My only major complaint was that some speakers used gender stereotypes. It wasn’t uncommon to hear on stage that “Women are better at multi-tasking” or “If those competition groups were all guys, I can 100% guarantee you that they would not have cooperated.” If I’m being charitable, perhaps I’d argue that those statements were made in order to boost the confidence of all the less experienced women in the room — but truthfully, I left those speeches with a little bitter taste in my mouth. Isn’t stereotyping — of anyone — what we’re trying to get away from here? Let’s not make sweeping generalizations about men or women, regardless of whether the generalization is complimentary. Maybe this is a generational issue of 2nd- versus 3rd-wave feminism.
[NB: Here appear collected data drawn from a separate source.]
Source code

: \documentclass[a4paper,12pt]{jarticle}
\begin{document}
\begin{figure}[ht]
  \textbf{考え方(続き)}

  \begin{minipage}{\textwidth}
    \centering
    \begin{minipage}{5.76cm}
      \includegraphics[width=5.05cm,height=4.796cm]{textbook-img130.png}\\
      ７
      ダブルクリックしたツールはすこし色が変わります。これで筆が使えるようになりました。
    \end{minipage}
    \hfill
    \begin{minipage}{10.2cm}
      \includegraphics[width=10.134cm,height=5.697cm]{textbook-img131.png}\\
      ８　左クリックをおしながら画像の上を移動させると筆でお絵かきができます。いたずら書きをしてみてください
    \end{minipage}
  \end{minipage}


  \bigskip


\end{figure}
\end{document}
I also wish that the conference talked more about addressing racism in the field. It would have been cool to have a session on anti-oppression or on how to break down systemic barriers to technology education. Maybe next year they should invite MathBabe (I would be there in a heartbeat). I heard from a couple undergraduate women that at CUSEC the weekend before, they were swarmed by groups of young men at the socials trying to hit on them — why didn’t we talk more explicitly about handling sexual harassment in the workplace? It came up a little bit during the final panel on “A Day in the Life of Women in Computing,” but I think we could have talked a lot more about this issue with Gamergate only a year or two behind us.
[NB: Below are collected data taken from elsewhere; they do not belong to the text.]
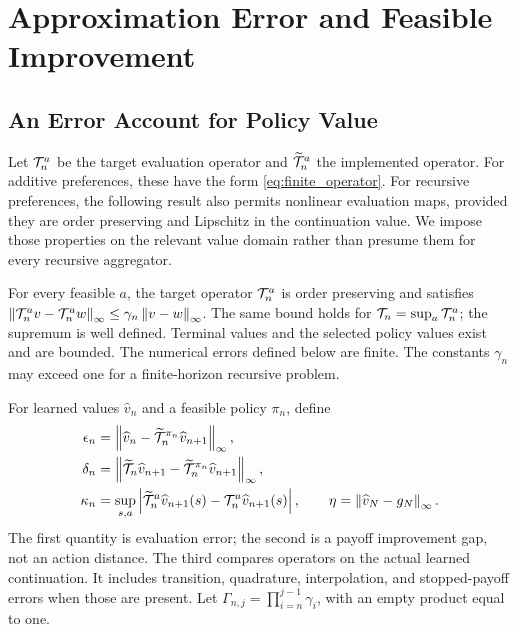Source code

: \section{Approximation Error and Feasible Improvement}
\label{sec:error}
\subsection{An Error Account for Policy Value}
Let $\cT_n^a$ be the target evaluation operator and $\widetilde\cT_n^a$ the implemented operator. For additive preferences, these have the form \eqref{eq:finite_operator}. For recursive preferences, the following result also permits nonlinear evaluation maps, provided they are order preserving and Lipschitz in the continuation value. We impose those properties on the relevant value domain rather than presume them for every recursive aggregator.

\begin{assumption}
\label{ass:finite}
For every feasible $a$, the target operator $\cT_n^a$ is order preserving and satisfies
$\norm{\cT_n^a v-\cT_n^a w}_\infty\leq\gamma_n\norm{v-w}_\infty$.
The same bound holds for $\cT_n=\sup_a\cT_n^a$; the supremum is well defined. Terminal values and the selected policy values exist and are bounded. The numerical errors defined below are finite. The constants $\gamma_n$ may exceed one for a finite-horizon recursive problem.
\end{assumption}

For learned values $\widehat v_n$ and a feasible policy $\pi_n$, define
\begin{align}
 \epsilon_n&=\norm{\widehat v_n-\widetilde\cT_n^{\pi_n}\widehat v_{n+1}}_\infty,
 \label{eq:eps}\\
 \delta_n&=\norm{\widetilde\cT_n\widehat v_{n+1}
                  -\widetilde\cT_n^{\pi_n}\widehat v_{n+1}}_\infty,
 \label{eq:delta}\\
 \kappa_n&=\sup_{s,a}\left|\widetilde\cT_n^a\widehat v_{n+1}(s)
                             -\cT_n^a\widehat v_{n+1}(s)\right|,
 \qquad \eta=\norm{\widehat v_N-g_N}_\infty.
 \label{eq:kappa}
\end{align}
The first quantity is evaluation error; the second is a payoff improvement gap, not an action distance. The third compares operators on the actual learned continuation. It includes transition, quadrature, interpolation, and stopped-payoff errors when those are present. Let $\Gamma_{n,j}=\prod_{i=n}^{j-1}\gamma_i$, with an empty product equal to one.

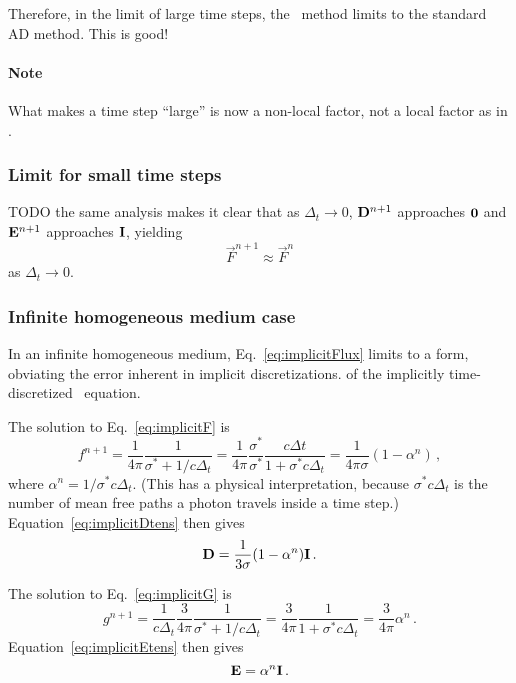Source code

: Therefore, in the limit of large time steps, the \APone\ method limits to the
standard AD method. This is good!

\paragraph{Note} What makes a time step ``large'' is now a non-local factor,
not a local factor as in \Pone.

\subsubsection{Limit for small time steps}
TODO the same analysis makes it clear that as $\Delta_t \to 0$,
$\mathbf{D}^{n+1}$ approaches $\mathbf{0}$ and $\mathbf{E}^{n+1}$ approaches $\mathbf{I}$,
yielding
\begin{equation*}
  \vec{F}^{n+1} \approx \vec{F}^{n}
\end{equation*}
as $\Delta_t \to 0$.

\subsubsection{Infinite homogeneous medium case}
In an infinite homogeneous medium, Eq.~\eqref{eq:implicitFlux} limits to a
form, obviating the error inherent in implicit discretizations.
of the implicitly time-discretized \Pone\ equation.

The solution to Eq.~\eqref{eq:implicitF} is
\begin{equation*}
  f^{n+1}
  = \frac{1}{4\pi} \frac{1}{\sigma^\ast + 1 /c \Delta_t}
  = \frac{1}{4\pi} \frac{\sigma^\ast}{\sigma^\ast} \frac{c \Delta t}{1 + \sigma^\ast c \Delta_t}
  = \frac{1}{4\pi \sigma} ( 1 - \alpha^n) \,,
\end{equation*}
where $\alpha^n = 1/ \sigma^\ast c \Delta_t$. (This has a physical
interpretation, because $\sigma^\ast c \Delta_t$ is the number of mean free
paths a photon travels inside a time step.) Equation~\eqref{eq:implicitDtens}
then gives
\begin{equation*}
  \mathbf{D} = \frac{1}{3 \sigma} ( 1 - \alpha^n) \mathbf{I}\,.
\end{equation*}

The solution to Eq.~\eqref{eq:implicitG} is
\begin{equation*}
  g^{n+1}
  = \frac{1}{c \Delta_t} \frac{3}{4\pi} \frac{1}{\sigma^\ast + 1 /c \Delta_t}
  = \frac{3}{4\pi} \frac{1}{1 + \sigma^\ast c \Delta_t}
  = \frac{3}{4\pi} \alpha^n \,.
\end{equation*}
Equation~\eqref{eq:implicitEtens} then gives
\begin{equation*}
  \mathbf{E} = \alpha^n \mathbf{I}\,.
\end{equation*}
Overall, I had a fabulous time at the conference and I’d recommend it to any woman-identified student, mature or otherwise. I’d like to do the Technical track next time around, and maybe be a little braver at the Career Fair (I only stopped by Susan’s booth at Microsoft to ask her about resources for mature learners). I learned a lot, met a lot of nice people, and came home last night feeling tired but jazzed about all the exciting opportunities and changes out there for underrepresented people in the field. After working in publishing (doom and damnation!) and then Student Affairs (higher education in crisis! students can’t handle adversity!), it was refreshing to be at a conference where everyone was so darn optimistic about the future.

Maybe the best thing of all is that I left the conference without feeling self-conscious about my age. There was a great mix of graduate and undergraduate students, nobody really seemed to care when or how people were graduating, and everyone was excited to hear I was returning to school for this field.

CAN-CWiC was a wonderful way to spend the weekend. If I’m nearby next year, I’ll definitely return!